La question de la pension des veuves mariées religieusement a été soulevée une nouvelle fois à l’Assemblée nationale. Le député rouge Shakeel Mohamed en a parlé à l’ajournement des travaux parlementaires le mardi 23 octobre. Le lendemain, soit lors d’un dîner à Plaine-Verte, le leader du Parti travailliste, Navin Ramgoolam, a pris l’engagement de «corriger l’injustice» que subissent toujours les veuves qui se sont mariées religieusement entre 1987 et 1991. Durant cette période, le mariage religieux n’était pas reconnu à la suite d’un amendement apporté à la Civil Status Act le 13 novembre 1987.

Combien de veuves sont-elles concernées ? Difficile à dire car il n’y a jamais eu de recensement en ce sens.
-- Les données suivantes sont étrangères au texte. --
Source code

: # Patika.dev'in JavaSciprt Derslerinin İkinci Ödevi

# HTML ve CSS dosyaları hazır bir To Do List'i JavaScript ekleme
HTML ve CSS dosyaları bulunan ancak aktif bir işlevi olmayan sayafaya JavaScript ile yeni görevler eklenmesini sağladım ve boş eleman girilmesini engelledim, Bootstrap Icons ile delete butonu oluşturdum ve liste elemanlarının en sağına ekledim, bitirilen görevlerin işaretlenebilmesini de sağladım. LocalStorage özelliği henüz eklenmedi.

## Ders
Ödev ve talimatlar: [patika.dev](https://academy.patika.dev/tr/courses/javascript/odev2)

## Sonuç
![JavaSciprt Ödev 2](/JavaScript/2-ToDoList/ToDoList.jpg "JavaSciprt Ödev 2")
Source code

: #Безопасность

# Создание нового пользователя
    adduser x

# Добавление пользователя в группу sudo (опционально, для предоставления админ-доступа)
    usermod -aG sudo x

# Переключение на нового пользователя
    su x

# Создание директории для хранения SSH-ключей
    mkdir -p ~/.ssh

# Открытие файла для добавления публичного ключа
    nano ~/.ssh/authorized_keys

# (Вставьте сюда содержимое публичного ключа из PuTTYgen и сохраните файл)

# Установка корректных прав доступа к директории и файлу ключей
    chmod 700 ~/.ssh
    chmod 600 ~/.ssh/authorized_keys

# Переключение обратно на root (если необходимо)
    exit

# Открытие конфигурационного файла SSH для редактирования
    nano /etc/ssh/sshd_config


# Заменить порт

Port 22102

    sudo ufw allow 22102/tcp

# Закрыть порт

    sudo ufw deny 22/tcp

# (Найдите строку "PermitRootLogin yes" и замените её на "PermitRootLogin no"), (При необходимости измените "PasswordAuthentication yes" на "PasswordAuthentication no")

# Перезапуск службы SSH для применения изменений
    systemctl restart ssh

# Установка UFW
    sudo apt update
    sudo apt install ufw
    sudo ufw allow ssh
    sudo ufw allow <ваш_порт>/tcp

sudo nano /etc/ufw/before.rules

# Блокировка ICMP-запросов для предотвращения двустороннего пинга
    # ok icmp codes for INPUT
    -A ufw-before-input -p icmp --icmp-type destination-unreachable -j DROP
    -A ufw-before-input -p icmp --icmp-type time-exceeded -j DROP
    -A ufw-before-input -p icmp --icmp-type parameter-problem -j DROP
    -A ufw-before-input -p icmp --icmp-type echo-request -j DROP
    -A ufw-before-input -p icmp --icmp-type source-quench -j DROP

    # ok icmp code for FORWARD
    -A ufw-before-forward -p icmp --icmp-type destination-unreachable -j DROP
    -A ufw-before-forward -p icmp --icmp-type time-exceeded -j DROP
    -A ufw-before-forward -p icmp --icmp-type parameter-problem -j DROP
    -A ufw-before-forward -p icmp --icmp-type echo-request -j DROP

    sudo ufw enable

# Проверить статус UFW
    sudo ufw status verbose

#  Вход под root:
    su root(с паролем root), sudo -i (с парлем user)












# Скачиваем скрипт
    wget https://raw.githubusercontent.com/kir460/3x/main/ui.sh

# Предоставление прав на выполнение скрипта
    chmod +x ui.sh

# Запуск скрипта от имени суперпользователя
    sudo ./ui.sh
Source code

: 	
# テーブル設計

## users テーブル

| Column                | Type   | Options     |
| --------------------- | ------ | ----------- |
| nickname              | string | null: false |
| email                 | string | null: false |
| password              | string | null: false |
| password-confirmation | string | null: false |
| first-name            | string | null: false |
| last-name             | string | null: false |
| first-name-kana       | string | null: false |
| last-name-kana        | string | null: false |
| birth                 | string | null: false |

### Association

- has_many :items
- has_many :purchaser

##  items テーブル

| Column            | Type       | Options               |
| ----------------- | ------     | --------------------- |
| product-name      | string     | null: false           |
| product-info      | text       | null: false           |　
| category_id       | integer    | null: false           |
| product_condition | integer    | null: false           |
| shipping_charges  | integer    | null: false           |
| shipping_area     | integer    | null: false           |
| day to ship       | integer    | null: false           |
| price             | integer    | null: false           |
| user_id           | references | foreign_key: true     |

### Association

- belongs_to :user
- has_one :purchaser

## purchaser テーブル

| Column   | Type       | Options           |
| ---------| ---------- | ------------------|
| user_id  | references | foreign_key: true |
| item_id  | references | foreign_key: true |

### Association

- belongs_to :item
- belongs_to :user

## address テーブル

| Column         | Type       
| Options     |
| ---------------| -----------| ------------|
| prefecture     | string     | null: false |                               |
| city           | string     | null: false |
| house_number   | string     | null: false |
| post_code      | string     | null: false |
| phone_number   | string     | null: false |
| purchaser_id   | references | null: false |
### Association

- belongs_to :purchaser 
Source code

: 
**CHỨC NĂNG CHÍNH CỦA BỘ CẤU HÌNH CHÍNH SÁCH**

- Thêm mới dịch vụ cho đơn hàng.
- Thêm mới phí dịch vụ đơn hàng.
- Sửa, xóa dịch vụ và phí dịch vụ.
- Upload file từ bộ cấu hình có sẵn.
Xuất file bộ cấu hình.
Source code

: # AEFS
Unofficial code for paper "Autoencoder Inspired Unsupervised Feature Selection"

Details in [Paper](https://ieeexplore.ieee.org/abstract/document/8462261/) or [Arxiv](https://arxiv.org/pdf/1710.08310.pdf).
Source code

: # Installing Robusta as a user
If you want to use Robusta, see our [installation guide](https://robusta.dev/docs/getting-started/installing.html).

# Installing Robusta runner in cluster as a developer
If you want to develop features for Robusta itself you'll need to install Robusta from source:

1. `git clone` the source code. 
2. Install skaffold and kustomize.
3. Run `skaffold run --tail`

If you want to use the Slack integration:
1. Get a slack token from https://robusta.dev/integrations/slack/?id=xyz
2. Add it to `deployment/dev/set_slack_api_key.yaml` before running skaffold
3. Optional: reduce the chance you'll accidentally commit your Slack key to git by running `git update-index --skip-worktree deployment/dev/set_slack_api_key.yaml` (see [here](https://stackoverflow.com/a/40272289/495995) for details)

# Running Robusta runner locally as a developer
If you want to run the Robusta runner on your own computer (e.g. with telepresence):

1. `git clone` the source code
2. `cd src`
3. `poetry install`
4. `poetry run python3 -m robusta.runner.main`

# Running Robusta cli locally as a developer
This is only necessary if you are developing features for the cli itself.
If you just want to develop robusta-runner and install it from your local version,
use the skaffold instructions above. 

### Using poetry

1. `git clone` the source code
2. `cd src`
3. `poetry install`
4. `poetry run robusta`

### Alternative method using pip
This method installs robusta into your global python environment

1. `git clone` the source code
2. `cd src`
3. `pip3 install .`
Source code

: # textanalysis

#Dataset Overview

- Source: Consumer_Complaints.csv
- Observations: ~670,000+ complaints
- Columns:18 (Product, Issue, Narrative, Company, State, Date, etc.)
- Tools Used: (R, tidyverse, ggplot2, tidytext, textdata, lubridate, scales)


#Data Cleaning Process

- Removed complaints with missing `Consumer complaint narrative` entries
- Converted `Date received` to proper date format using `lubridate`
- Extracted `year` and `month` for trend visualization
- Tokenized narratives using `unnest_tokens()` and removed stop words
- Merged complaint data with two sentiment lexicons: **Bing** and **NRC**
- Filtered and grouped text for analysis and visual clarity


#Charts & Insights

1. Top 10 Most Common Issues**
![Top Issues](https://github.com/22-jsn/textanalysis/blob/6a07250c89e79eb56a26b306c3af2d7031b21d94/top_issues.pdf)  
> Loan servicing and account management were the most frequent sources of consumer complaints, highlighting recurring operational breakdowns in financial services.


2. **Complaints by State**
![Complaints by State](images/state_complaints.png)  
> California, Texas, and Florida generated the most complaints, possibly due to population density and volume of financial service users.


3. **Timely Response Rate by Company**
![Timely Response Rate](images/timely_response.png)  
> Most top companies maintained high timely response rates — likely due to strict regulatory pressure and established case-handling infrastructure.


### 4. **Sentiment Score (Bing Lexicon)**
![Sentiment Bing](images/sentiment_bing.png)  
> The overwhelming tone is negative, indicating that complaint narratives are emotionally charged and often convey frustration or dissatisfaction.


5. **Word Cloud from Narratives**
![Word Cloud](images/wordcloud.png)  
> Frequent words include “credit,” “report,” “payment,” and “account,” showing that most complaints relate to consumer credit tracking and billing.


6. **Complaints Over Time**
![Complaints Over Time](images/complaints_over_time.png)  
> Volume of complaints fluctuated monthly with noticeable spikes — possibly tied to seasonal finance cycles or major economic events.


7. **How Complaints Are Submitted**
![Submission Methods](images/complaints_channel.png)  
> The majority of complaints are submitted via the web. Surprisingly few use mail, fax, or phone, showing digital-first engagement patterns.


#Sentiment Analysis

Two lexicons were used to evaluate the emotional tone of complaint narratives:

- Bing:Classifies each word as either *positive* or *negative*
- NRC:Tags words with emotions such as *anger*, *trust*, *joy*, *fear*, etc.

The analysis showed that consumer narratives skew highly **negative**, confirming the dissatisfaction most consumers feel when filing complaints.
Le Muslim Family Council, lui, n’est pas habilité à le faire de par la nature de ses fonctions. Et il n’en a pas les moyens, fait ressortir son Chairman, Me Feroza Maudarbocus-Moolna. Combien d’entre ces veuves ont pu se faire inscrire à la suite de la parution des amendements apportés aux Social Aid Regulations en octobre 2014, leur permettant de toucher une allocation qui équivaut à la pension de veuve ? Nous avons posé la question au ministère de la Sécurité sociale, mais on va devoir attendre pour avoir ces chiffres.
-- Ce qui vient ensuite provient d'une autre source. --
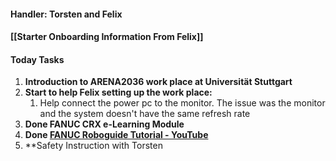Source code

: #### Handler: Torsten and Felix
#### [[Starter Onboarding Information From Felix]]

#### Today Tasks
1. **Introduction to ARENA2036 work place at Universität Stuttgart**
2. **Start to help Felix setting up the work place:**
	1. Help connect the power pc to the monitor. The issue was the monitor and the system doesn't have the same refresh rate
3. **Done FANUC CRX e-Learning Module**
4. **Done [FANUC Roboguide Tutorial - YouTube](https://www.youtube.com/watch?v=neAFHplKu-Y "https://www.youtube.com/watch?v=neafhplku-y")**
5. **Safety Instruction with Torsten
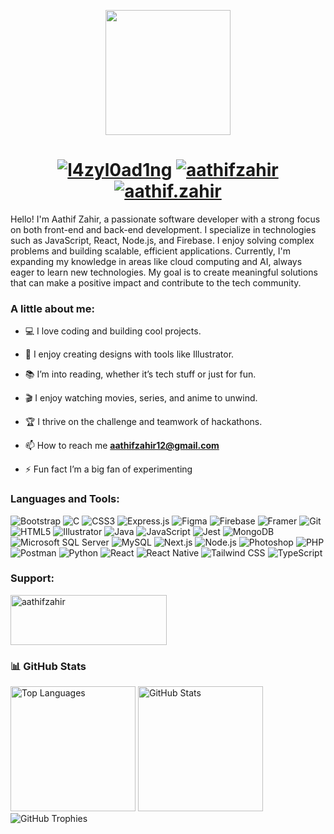 
<p align="center" ><img src = "https://i.ibb.co.com/QN6WxHW/68747470733a2f2f6d69726f2e6d656469756d2e636f6d2f6d61782f313336302f302a37513379765349765f7430696f4a2d.gif" height="200"/></p>

<h1 align="center">
  <a href="https://twitter.com/l4zyl0ad1ng" target="blank"><img src="https://img.shields.io/badge/X-Twitter-000000?style=for-the-badge&logo=twitter&logoColor=white" alt="l4zyl0ad1ng" /></a>
  <a href="https://linkedin.com/in/aathifzahir" target="blank"><img src="https://img.shields.io/badge/LinkedIn-0077B5?style=for-the-badge&logo=linkedin&logoColor=white" alt="aathifzahir" /></a>
  <a href="https://instagram.com/aathif.zahir" target="blank"><img src="https://img.shields.io/badge/Instagram-E4405F?style=for-the-badge&logo=instagram&logoColor=white" alt="aathif.zahir" /></a>
</h1>

<p>Hello! I'm Aathif Zahir, a passionate software developer with a strong focus on both front-end and back-end development. I specialize in technologies such as JavaScript, React, Node.js, and Firebase. I enjoy solving complex problems and building scalable, efficient applications. Currently, I'm expanding my knowledge in areas like cloud computing and AI, always eager to learn new technologies. My goal is to create meaningful solutions that can make a positive impact and contribute to the tech community.</p>

### A little about me:

- 💻 I love coding and building cool projects.
  
- 🎨 I enjoy creating designs with tools like Illustrator.
  
- 📚 I’m into reading, whether it’s tech stuff or just for fun.
  
- 🎬 I enjoy watching movies, series, and anime to unwind.
  
- 🏆 I thrive on the challenge and teamwork of hackathons.

- 📫 How to reach me **aathifzahir12@gmail.com**

- ⚡ Fun fact I’m a big fan of experimenting

### Languages and Tools:
![Bootstrap](https://img.shields.io/badge/Bootstrap-%230075B8?style=for-the-badge&logo=bootstrap&logoColor=white) ![C](https://img.shields.io/badge/C-%2300599C?style=for-the-badge&logo=c&logoColor=white) ![CSS3](https://img.shields.io/badge/CSS3-%231572B6?style=for-the-badge&logo=css3&logoColor=white) ![Express.js](https://img.shields.io/badge/Express.js-%23000000?style=for-the-badge&logo=express&logoColor=white) ![Figma](https://img.shields.io/badge/Figma-%232C3E50?style=for-the-badge&logo=figma&logoColor=white) ![Firebase](https://img.shields.io/badge/Firebase-%232C3E50?style=for-the-badge&logo=firebase&logoColor=white) ![Framer](https://img.shields.io/badge/Framer-%23000000?style=for-the-badge&logo=framer&logoColor=white) ![Git](https://img.shields.io/badge/Git-%23F05032?style=for-the-badge&logo=git&logoColor=white) ![HTML5](https://img.shields.io/badge/HTML5-%23E34F26?style=for-the-badge&logo=html5&logoColor=white) ![Illustrator](https://img.shields.io/badge/Illustrator-%23FF9A00?style=for-the-badge&logo=adobeillustrator&logoColor=white) ![Java](https://img.shields.io/badge/Java-%23F7B700?style=for-the-badge&logo=java&logoColor=white) ![JavaScript](https://img.shields.io/badge/JavaScript-%23F7DF1E?style=for-the-badge&logo=javascript&logoColor=white) ![Jest](https://img.shields.io/badge/Jest-%23C21325?style=for-the-badge&logo=jest&logoColor=white) ![MongoDB](https://img.shields.io/badge/MongoDB-%2347A248?style=for-the-badge&logo=mongodb&logoColor=white) ![Microsoft SQL Server](https://img.shields.io/badge/Microsoft_SQL_Server-%234C4C4C?style=for-the-badge&logo=microsoftsqlserver&logoColor=white) ![MySQL](https://img.shields.io/badge/MySQL-%2300A7E1?style=for-the-badge&logo=mysql&logoColor=white) ![Next.js](https://img.shields.io/badge/Next.js-%23000000?style=for-the-badge&logo=nextdotjs&logoColor=white) ![Node.js](https://img.shields.io/badge/Node.js-%23339933?style=for-the-badge&logo=node.js&logoColor=white) ![Photoshop](https://img.shields.io/badge/Photoshop-%23B5B5B5?style=for-the-badge&logo=adobephotoshop&logoColor=white) ![PHP](https://img.shields.io/badge/PHP-%23777BB4?style=for-the-badge&logo=php&logoColor=white) ![Postman](https://img.shields.io/badge/Postman-%23FF6C37?style=for-the-badge&logo=postman&logoColor=white) ![Python](https://img.shields.io/badge/Python-%233776AB?style=for-the-badge&logo=python&logoColor=white) ![React](https://img.shields.io/badge/React-%2361DAFB?style=for-the-badge&logo=react&logoColor=white) ![React Native](https://img.shields.io/badge/React_Native-%2361DAFB?style=for-the-badge&logo=react&logoColor=white) ![Tailwind CSS](https://img.shields.io/badge/Tailwind_CSS-%2338B2AC?style=for-the-badge&logo=tailwindcss&logoColor=white) ![TypeScript](https://img.shields.io/badge/TypeScript-%23007ACC?style=for-the-badge&logo=typescript&logoColor=white)


### Support:
<a href="https://www.buymeacoffee.com/aathifzahir">
  <img src="https://cdn.buymeacoffee.com/buttons/v2/default-yellow.png" width="250" height="80" alt="aathifzahir" />
</a>

### 📊 GitHub Stats

<p>
  <img  src="https://github-readme-stats.vercel.app/api/top-langs?username=aathifzahir&theme=dark&show_icons=true&locale=en&layout=compact" alt="Top Languages" height="200" />
  <img  src="https://github-readme-stats.vercel.app/api?username=aathifzahir&theme=dark&show_icons=true&locale=en" alt="GitHub Stats" height="200" />
  <img src="https://github-profile-trophy.vercel.app/?username=aathifzahir&theme=onedark&row=1&column=7" alt="GitHub Trophies" />
</p>




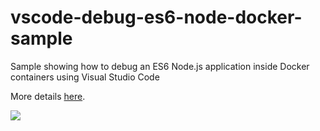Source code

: # vscode-debug-es6-node-docker-sample
Sample showing how to debug an ES6 Node.js application inside Docker containers using Visual Studio Code

More details [here](https://alexanderzeitler.com/articles/debugging-a-nodejs-es6-application-in-a-docker-container-using-visual-studio-code/).

![](https://alexanderzeitler.com/articles/debugging-a-nodejs-es6-application-in-a-docker-container-using-visual-studio-code/runattachactivebreakpoint.png)
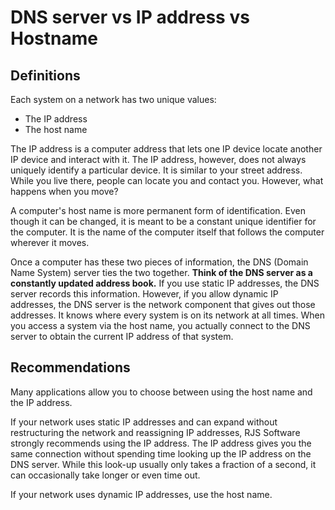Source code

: 
# DNS server vs IP address vs Hostname
## Definitions

Each system on a network has two unique values:
- The IP address
- The host name
 
The IP address is a computer address that lets one IP device locate another IP device and interact with it. The IP address, however, does not always uniquely identify a particular device. It is similar to your street address. While you live there, people can locate you and contact you. However, what happens when you move?
 
A computer's host name is more permanent form of identification. Even though it can be changed, it is meant to be a constant unique identifier for the computer. It is the name of the computer itself that follows the computer wherever it moves.
 
Once a computer has these two pieces of information, the DNS (Domain Name System) server ties the two together. **Think of the DNS server as a constantly updated address book.** If you use static IP addresses, the DNS server records this information. However, if you allow dynamic IP addresses, the DNS server is the network component that gives out those addresses. It knows where every system is on its network at all times. When you access a system via the host name, you actually connect to the DNS server to obtain the current IP address of that system.
 
## Recommendations
Many applications allow you to choose between using the host name and the IP address.
 
If your network uses static IP addresses and can expand without restructuring the network and reassigning IP addresses, RJS Software strongly recommends using the IP address. The IP address gives you the same connection without spending time looking up the IP address on the DNS server. While this look-up usually only takes a fraction of a second, it can occasionally take longer or even time out.
 
If your network uses dynamic IP addresses, use the host name.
Soulignons que les règlements ne passent pas par l’Assemblée nationale, mais après avoir été paraphé, le document est expédié au Government Gazette. Celui-ci doit alors faire publier les règlements dans des journaux. «Est-ce que le ministère a communiqué comme il se doit afin que les gens puissent en prendre connaissance ? Cela concerne les droits humains et la reconnaissance du mariage religieux. C’est inacceptable qu’aux yeux de la loi, ce soient des femmes qui ont vécu en concubinage et qui ont eu des enfants en dehors du mariage. Surtout que la Constitution garantit le droit à la pratique de sa religion», déclare Shakeel Mohamed, sollicité par l’express.

Des lacunes

La solution à cette situation ? Selon Me Feroza Maudarbocus-Moolna, il faut amender l’article 74 intitulé «Past religious marriages» de la Civil Status Act de 1981 afin que les mariages religieux célébrés entre 1987 et 1990 puissent être reconnus par l’État et permettant ainsi aux veuves de percevoir une pension.
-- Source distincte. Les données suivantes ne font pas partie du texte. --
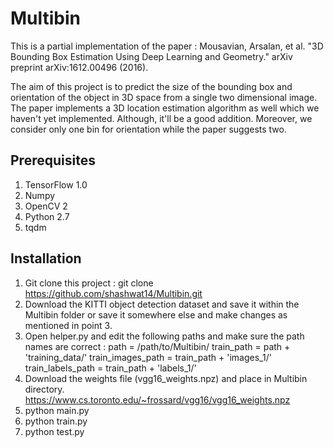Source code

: # Multibin

This is a partial implementation of the paper : Mousavian, Arsalan, et al. "3D Bounding Box Estimation Using Deep Learning and Geometry." arXiv preprint arXiv:1612.00496 (2016).

The aim of this project is to predict the size of the bounding box and orientation of the object in 3D space from a single two dimensional image. The paper implements a 3D location estimation algorithm as well which we haven't yet implemented. Although, it'll be a good addition. Moreover, we consider only one bin for orientation while the paper suggests two. 

## Prerequisites
1. TensorFlow 1.0
2. Numpy
3. OpenCV 2
4. Python 2.7
5. tqdm

## Installation
1. Git clone this project : git clone https://github.com/shashwat14/Multibin.git
2. Download the KITTI object detection dataset and save it within the Multibin folder or save it somewhere else and make changes as mentioned in point 3.
3. Open helper.py and edit the following paths and make sure the path names are correct : 
  path = /path/to/Multibin/
  train_path = path + 'training_data/'
  train_images_path = train_path + 'images_1/'
  train_labels_path = train_path + 'labels_1/'
4. Download the weights file (vgg16_weights.npz) and place in Multibin directory. https://www.cs.toronto.edu/~frossard/vgg16/vgg16_weights.npz
5. python main.py
6. python train.py
7. python test.py
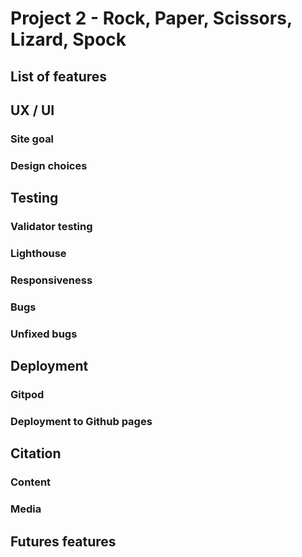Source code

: # Project 2 - Rock, Paper, Scissors, Lizard, Spock

## List of features

## UX / UI

### Site goal

### Design choices

## Testing

### Validator testing

### Lighthouse

### Responsiveness

### Bugs

### Unfixed bugs

## Deployment

### Gitpod

### Deployment to Github pages

## Citation

### Content

### Media

## Futures features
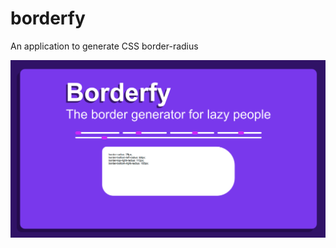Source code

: # borderfy
An application to generate CSS border-radius

<img src="https://raw.githubusercontent.com/mochenski/borderfy/main/image.png?token=ALVUUSSPF7QGP6MC372RW727Q5NVO" align="center" />

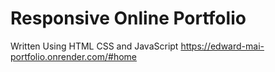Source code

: # Responsive Online Portfolio
Written Using HTML CSS and JavaScript
https://edward-mai-portfolio.onrender.com/#home
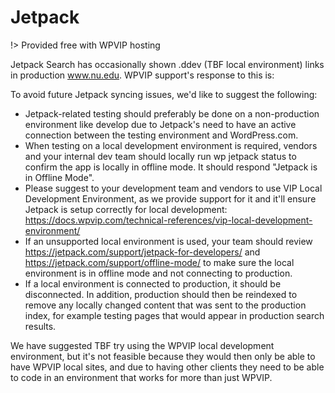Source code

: # Jetpack

!> Provided free with WPVIP hosting

Jetpack Search has occasionally shown .ddev (TBF local environment) links in production www.nu.edu. WPVIP support's response to this is:


To avoid future Jetpack syncing issues, we'd like to suggest the following:

- Jetpack-related testing should preferably be done on a non-production environment like develop due to Jetpack's need to have an active connection between the testing environment and WordPress.com.
- When testing on a local development environment is required, vendors and your internal dev team should locally run  wp jetpack status  to confirm the app is locally in offline mode. It should respond "Jetpack is in Offline Mode".
- Please suggest to your development team and vendors to use VIP Local Development Environment, as we provide support for it and it'll ensure Jetpack is setup correctly for local development: https://docs.wpvip.com/technical-references/vip-local-development-environment/
- If an unsupported local environment is used, your team should review https://jetpack.com/support/jetpack-for-developers/ and https://jetpack.com/support/offline-mode/ to make sure the local environment is in offline mode and not connecting to production.
- If a local environment is connected to production, it should be disconnected. In addition, production should then be reindexed to remove any locally changed content that was sent to the production index, for example testing pages that would appear in production search results.

We have suggested TBF try using the WPVIP local development environment, but it's not feasible because they would then only be able to have WPVIP local sites, and due to having other clients they need to be able to code in an environment that works for more than just WPVIP.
À Shakeel Mohamed d’ajouter qu’il faut aussi identifier les lacunes dans la loi. «Certains vont même jusqu’à jurer un affidavit, mais celui-ci n’est pas accepté. En fait, le ministère de la Sécurité sociale ne procède pas à une étude pour connaître le nombre de femmes concernées car cela impliquerait un coût que de leur verser une pension mensuellement», dit-il.

Pour les autres partis de l’opposition, il y va de la volonté gouvernementale. Selon Rajesh Bhagwan du Mouvement militant mauricien, «c’est une situation qui a duré longuement. Cette affaire a été soulevée à l’Assemblée nationale à plusieurs reprises. Il faut trouver une solution. Ce n’est pas impossible s’il y a la volonté politique», observe-t-il. Le leader du Mouvement patriotique, Alan Ganoo, abonde dans le même sens.

Du côté du Parti mauricien social-démocrate, Salim Abbas Mamode déplore le fait que les règlements de 2014 n’aient pas été communiqués correctement. «Il faut ajouter une nouvelle clause à la loi où l’on mentionne si une femme arrive à prouver qu’elle était mariée, que son mari est décédé et qu’ils ont vécu ensemble alors qu’il était en vie», affirme celui qui a assisté à plusieurs mariages pendant la période novembre 1987 à décembre 1990, où l’époux est par la suite décédé et la veuve est sans pension.

Historique

13 novembre 1987. La «Civil Status Act» de 1981 est amendée. Elle rend invalide le mariage religieux qui, autrefois, avait force de loi au même titre qu’un mariage civil. Cette loi sera de nouveau amendée le 21 décembre 1990 pour reconnaître, une nouvelle fois, le mariage religieux, sauf que ceux contractés pendant cette période de trois ans ne sont pas reconnus. De ce fait, les femmes qui se sont mariées pendant ce laps de temps n’étaient – et ne sont toujours – pas éligibles à une pension. Cela, en dépit de l’amendement apporté aux «Social Aid Regulations» de 1984, permettant au veuf ou à la veuve (surviving partner) d’avoir droit à une allocation équivalente à la pension de veuve. Une démarche qui survient suivant une demande de Shakeel Mohamed (alors ministre du Travail) à son homologue à la Sécurité sociale, Sheila Bappoo. Cette dernière devait alors mettre sur pied un comité interministériel pour étudier notamment le problème des femmes ayant contracté le mariage religieux entre le 13 novembre 1987 et le 21 décembre 1990. Il a alors été décidé que celles qui étaient concernées devaient venir s’inscrire auprès du ministère de tutelle avant le 31 décembre 2014. Deux conditions y étaient attachées. Les femmes en question ne devaient pas avoir atteint l’âge de 60 ans, et elles ne devaient s’être remariées entre 1991 et 2014…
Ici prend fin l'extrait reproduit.